The Ciceronian Tradition of Political Morality


By Gary A. Remer

The University of Chicago Press

Copyright © 2017 The University of Chicago
All rights reserved.
ISBN: 978-0-226-43933-4



CHAPTER 1

Rhetoric, Emotional Manipulation, and Morality: The Contemporary Relevance of Cicero vis-à-vis Aristotle


Responding to the long-standing criticism of political rhetoric as inherently manipulative — used by politicians to control the citizenry through undue emotional appeals — scholars have turned to Aristotle's Rhetoric for what they see as a nonmanipulative, morally acceptable conception of political rhetoric. As already stated in the introduction, I look to the less obvious rhetorical thinker, Cicero — so easily portrayed, based on his own words, as a master of emotional manipulation — for a moral conception of rhetoric. In this chapter, I evaluate the two rhetoricians' approaches to morality, rhetoric, and the emotions, specifically emotional manipulation, making use of Nathaniel Klemp's (2011) two conditions of manipulation: first, that it requires the use of hidden or irrational force to affect another's choices; and, second, that it is intentional (62–64). I consider two moral breaches stemming from emotional manipulation. The first moral breach — consequentialist, exemplified by Plato in the introduction — is when politicians, in manipulating an audience's emotions, hinder their listeners from recognizing what is good or beneficial. The second moral breach — nonconsequentialist, represented by Kant in the introduction — is when politicians manipulate their listeners rhetorically, thereby undermining their listeners' autonomy.

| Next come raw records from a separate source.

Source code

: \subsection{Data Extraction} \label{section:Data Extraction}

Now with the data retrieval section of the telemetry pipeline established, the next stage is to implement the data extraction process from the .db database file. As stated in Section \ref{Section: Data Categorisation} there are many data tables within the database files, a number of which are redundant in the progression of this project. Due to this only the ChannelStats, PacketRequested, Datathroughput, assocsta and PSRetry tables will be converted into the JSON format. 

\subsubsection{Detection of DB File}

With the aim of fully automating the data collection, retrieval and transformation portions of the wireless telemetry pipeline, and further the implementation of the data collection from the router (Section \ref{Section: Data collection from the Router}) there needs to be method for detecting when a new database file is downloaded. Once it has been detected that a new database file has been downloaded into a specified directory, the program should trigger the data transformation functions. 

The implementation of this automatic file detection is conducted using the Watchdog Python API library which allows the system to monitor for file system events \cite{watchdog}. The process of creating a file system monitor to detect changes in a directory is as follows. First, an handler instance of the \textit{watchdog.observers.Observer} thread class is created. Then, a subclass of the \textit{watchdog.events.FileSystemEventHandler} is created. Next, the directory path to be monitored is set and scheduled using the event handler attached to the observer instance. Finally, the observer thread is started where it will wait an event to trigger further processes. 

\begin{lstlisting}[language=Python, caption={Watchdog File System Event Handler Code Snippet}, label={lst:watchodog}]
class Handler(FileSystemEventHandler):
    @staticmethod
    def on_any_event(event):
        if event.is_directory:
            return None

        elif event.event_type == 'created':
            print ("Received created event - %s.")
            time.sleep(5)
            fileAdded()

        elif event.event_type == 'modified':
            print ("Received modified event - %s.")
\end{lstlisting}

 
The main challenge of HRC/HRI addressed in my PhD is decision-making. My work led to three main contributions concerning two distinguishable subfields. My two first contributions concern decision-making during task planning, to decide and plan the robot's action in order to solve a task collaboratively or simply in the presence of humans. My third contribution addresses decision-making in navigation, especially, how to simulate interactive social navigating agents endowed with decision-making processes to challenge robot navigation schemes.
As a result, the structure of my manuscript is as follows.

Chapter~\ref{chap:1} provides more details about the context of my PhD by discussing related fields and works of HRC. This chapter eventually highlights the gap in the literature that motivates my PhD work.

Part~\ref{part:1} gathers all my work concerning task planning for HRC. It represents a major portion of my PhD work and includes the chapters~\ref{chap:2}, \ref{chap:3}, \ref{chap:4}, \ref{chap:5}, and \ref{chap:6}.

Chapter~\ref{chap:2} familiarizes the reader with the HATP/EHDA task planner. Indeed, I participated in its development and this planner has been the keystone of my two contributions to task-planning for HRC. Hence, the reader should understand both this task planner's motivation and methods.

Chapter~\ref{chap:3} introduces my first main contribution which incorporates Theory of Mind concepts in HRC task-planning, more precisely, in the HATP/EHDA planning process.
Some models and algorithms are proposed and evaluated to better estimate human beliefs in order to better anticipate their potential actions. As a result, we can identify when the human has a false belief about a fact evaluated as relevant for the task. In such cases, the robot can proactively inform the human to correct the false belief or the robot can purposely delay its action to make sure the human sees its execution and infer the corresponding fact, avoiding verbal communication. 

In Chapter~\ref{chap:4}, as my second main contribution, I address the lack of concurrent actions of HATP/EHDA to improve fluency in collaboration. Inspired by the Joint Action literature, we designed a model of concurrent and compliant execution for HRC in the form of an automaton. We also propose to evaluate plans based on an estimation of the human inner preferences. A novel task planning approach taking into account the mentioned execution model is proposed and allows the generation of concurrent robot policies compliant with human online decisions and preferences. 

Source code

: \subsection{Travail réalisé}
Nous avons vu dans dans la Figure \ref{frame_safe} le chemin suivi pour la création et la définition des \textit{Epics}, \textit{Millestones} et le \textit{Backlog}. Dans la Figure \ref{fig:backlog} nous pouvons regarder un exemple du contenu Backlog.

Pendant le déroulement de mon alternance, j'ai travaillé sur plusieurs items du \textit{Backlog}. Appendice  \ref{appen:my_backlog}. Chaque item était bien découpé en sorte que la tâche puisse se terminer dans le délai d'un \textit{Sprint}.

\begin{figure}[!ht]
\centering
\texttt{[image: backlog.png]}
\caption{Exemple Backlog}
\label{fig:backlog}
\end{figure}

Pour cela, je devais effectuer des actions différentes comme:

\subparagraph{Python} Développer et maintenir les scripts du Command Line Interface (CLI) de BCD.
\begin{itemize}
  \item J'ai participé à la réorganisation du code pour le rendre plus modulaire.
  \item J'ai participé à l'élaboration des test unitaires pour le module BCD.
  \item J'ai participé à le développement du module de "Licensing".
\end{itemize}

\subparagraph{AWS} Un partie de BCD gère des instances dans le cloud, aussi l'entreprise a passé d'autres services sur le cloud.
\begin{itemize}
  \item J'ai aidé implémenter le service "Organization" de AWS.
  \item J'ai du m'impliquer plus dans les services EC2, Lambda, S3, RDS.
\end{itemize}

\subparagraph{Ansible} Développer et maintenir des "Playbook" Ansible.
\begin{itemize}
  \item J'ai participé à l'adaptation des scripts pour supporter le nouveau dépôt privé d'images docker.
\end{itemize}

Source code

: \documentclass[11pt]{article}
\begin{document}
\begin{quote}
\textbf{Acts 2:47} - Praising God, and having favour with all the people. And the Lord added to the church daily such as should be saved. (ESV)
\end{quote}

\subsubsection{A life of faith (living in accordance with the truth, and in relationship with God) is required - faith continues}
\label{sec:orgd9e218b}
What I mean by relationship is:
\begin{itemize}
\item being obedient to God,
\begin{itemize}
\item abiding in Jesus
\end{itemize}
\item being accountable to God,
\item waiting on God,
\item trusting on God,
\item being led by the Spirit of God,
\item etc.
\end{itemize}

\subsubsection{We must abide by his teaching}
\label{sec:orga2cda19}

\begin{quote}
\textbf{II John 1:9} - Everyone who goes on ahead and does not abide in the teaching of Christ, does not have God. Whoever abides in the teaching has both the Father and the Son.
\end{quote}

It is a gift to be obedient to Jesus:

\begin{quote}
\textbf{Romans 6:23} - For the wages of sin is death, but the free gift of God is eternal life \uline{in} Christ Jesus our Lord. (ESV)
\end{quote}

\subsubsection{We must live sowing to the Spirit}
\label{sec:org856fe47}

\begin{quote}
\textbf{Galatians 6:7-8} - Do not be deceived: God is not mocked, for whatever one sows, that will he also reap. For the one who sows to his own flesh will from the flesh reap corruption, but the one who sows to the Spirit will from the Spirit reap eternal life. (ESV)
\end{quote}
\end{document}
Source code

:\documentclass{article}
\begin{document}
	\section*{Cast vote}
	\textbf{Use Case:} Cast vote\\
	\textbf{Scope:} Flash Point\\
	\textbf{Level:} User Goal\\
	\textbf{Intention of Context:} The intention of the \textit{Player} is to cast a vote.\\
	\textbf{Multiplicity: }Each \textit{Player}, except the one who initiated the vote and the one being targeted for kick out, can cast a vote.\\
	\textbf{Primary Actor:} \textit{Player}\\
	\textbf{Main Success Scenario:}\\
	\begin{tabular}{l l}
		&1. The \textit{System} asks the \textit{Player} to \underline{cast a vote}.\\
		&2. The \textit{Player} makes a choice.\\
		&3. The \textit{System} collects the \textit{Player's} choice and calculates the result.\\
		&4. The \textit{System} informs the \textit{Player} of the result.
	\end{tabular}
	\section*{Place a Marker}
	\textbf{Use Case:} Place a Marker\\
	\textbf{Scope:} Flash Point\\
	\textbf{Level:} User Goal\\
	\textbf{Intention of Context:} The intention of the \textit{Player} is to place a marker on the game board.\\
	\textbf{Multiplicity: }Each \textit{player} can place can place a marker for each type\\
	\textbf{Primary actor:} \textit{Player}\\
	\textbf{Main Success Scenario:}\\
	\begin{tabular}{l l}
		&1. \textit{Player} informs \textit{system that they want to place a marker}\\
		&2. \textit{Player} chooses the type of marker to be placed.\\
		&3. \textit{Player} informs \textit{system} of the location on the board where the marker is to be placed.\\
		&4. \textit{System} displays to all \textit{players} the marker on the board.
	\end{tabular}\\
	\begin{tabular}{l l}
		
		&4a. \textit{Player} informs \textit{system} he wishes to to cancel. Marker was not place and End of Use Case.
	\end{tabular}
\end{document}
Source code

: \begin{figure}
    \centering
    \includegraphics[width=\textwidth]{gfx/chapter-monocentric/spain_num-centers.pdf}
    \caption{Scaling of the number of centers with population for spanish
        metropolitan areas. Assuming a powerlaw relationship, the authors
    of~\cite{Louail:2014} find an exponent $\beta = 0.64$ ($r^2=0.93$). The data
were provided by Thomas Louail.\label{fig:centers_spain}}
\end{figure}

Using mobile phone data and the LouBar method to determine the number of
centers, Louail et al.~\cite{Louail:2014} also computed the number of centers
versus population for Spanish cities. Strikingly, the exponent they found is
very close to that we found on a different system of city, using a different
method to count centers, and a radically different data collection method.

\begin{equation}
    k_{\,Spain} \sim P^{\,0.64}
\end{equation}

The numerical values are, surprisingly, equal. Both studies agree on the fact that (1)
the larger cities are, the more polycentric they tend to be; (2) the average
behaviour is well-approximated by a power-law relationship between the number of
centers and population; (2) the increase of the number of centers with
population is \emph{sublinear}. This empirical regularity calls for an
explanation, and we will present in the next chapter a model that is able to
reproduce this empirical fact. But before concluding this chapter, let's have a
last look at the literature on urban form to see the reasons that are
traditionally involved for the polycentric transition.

Describing the Rhetorical Emotions

Aristotle

Toward the beginning of the Rhetoric, Aristotle delineates three pisteis (singular: pistis) or means of persuasion" that are entechnic (i.e., "artful"), that the speaker "invents" to persuade the audience. (Atechnic [i.e., "nonartful"] pisteis are preexisting proofs not created by the speaker, e.g., witnesses, testimony of slaves taken under torture, contracts.) The three pisteis are (1) ethos, the means of persuasion that "are in the character of the speaker"; (2) pathos, in which there is persuasion "through the hearers when they are led to feel emotion by the speech"; and (3) logos, or proof based on rational arguments (Aristotle 1991, 1.2; Wisse 1989, 13–17).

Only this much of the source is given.